↓↓↓

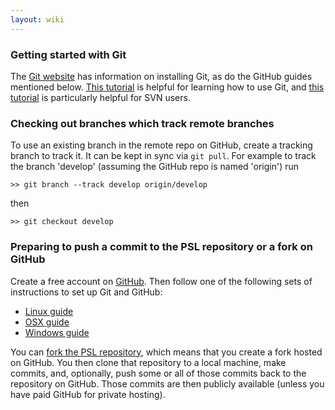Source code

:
 ```yaml
---
layout: wiki
---
```


### Getting started with Git
The [Git website](http://git-scm.com/) has information on installing Git, as do the GitHub guides mentioned below. [This tutorial](http://progit.org/book/ch1-3.html) is helpful for learning how to use Git, and [this tutorial](https://git.wiki.kernel.org/index.php/GitSvnCrashCourse) is particularly helpful for SVN users.

### Checking out branches which track remote branches

To use an existing branch in the remote repo on GitHub, create a tracking branch to track it. It can be kept in sync via ```git pull```. For example to track the branch 'develop' (assuming the GitHub repo is named 'origin') run

```
>> git branch --track develop origin/develop
```

then

```
>> git checkout develop
```


### Preparing to push a commit to the PSL repository or a fork on GitHub

Create a free account on [GitHub](https://github.com). Then follow one of the following sets of instructions to set up Git and GitHub:

* [Linux guide](http://help.github.com/linux-set-up-git/)
* [OSX guide](http://help.github.com/mac-set-up-git/)
* [Windows guide](http://help.github.com/win-set-up-git/)

You can [fork the PSL repository](http://help.github.com/fork-a-repo/), which means that you create a fork hosted on GitHub. You then clone that repository to a local machine, make commits, and, optionally, push some or all of those commits back to the repository on GitHub. Those commits are then publicly available (unless you have paid GitHub for private hosting).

↑↑↑

YOUR ASSIGNMENT - Return exactly what appears from the opening line of the material through the line with "### Getting started with Git", apart from the pictures.

OUTPUT BELOW -
Source code

:
 ```yaml
---
layout: wiki
---
```


### Getting started with Git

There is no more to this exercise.